▶ **Action item**: Only lines containing the word "naturals" belong in the answer; copy each one from the records.

▶ **Data provided**:
----
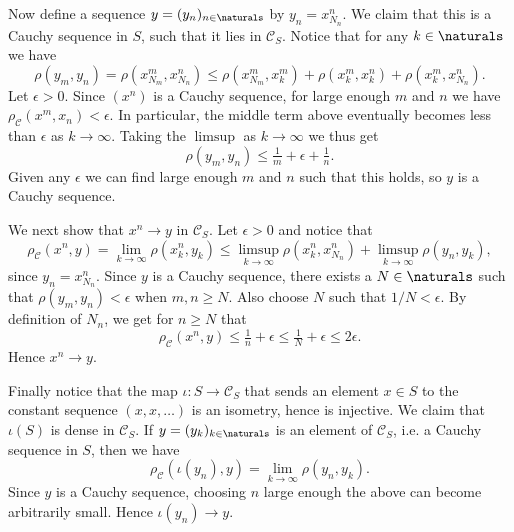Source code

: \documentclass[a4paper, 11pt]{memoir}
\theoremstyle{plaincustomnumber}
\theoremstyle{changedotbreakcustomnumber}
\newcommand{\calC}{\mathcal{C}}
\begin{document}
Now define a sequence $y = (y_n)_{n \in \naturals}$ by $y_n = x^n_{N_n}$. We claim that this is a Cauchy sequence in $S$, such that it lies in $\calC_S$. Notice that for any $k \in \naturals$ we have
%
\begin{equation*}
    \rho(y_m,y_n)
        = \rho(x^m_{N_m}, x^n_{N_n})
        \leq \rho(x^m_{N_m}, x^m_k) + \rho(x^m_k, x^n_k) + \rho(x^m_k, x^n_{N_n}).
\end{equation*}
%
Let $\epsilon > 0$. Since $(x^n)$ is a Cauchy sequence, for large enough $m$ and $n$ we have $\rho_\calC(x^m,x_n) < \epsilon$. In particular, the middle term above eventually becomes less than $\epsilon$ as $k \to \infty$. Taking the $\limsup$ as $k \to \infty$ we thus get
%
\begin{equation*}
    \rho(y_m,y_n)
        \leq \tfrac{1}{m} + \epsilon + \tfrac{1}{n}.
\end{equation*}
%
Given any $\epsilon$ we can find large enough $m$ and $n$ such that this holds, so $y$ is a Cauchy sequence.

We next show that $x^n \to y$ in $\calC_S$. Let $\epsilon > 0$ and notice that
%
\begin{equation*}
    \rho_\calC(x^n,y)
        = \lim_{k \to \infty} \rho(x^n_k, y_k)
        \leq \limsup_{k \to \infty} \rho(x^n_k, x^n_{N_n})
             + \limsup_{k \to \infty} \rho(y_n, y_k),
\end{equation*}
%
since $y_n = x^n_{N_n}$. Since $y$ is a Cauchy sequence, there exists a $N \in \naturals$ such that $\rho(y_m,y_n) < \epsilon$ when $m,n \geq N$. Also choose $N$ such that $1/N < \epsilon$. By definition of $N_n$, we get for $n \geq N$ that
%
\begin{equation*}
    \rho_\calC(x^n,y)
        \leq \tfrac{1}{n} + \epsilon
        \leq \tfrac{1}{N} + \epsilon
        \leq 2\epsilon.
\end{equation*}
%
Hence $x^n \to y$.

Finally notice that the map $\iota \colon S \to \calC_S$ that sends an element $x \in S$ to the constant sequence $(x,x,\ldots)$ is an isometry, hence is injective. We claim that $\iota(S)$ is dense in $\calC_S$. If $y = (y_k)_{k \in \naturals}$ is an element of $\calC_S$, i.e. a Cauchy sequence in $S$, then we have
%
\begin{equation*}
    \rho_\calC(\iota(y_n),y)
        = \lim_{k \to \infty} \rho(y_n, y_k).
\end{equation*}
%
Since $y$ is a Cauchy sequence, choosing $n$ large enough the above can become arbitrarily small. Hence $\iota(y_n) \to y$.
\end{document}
----
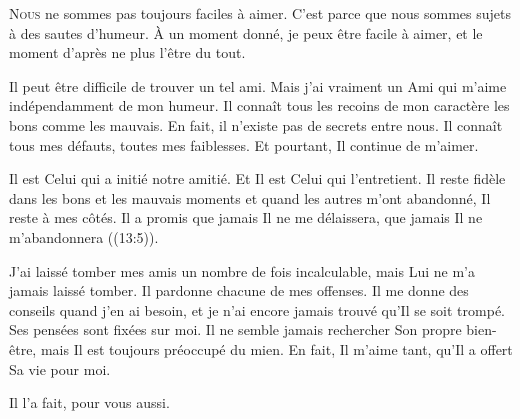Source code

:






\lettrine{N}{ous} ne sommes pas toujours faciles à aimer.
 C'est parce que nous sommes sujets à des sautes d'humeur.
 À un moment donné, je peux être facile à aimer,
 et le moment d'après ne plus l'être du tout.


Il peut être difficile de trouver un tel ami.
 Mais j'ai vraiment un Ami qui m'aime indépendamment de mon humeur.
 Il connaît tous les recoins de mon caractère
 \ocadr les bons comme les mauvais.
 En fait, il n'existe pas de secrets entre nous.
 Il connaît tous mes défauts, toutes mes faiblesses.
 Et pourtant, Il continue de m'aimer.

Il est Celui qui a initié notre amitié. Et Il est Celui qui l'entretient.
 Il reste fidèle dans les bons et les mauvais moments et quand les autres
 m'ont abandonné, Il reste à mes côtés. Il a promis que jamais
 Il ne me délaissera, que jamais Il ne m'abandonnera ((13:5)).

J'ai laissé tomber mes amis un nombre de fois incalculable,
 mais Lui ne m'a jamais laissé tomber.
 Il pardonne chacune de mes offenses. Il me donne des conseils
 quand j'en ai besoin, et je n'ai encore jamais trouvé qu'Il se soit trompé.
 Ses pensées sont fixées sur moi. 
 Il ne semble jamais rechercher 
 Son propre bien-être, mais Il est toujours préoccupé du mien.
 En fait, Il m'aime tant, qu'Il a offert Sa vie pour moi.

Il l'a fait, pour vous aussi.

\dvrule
----
▶ **Task solution**:
Now define a sequence $y = (y_n)_{n \in \naturals}$ by $y_n = x^n_{N_n}$. We claim that this is a Cauchy sequence in $S$, such that it lies in $\calC_S$. Notice that for any $k \in \naturals$ we have
since $y_n = x^n_{N_n}$. Since $y$ is a Cauchy sequence, there exists a $N \in \naturals$ such that $\rho(y_m,y_n) < \epsilon$ when $m,n \geq N$. Also choose $N$ such that $1/N < \epsilon$. By definition of $N_n$, we get for $n \geq N$ that
Finally notice that the map $\iota \colon S \to \calC_S$ that sends an element $x \in S$ to the constant sequence $(x,x,\ldots)$ is an isometry, hence is injective. We claim that $\iota(S)$ is dense in $\calC_S$. If $y = (y_k)_{k \in \naturals}$ is an element of $\calC_S$, i.e. a Cauchy sequence in $S$, then we have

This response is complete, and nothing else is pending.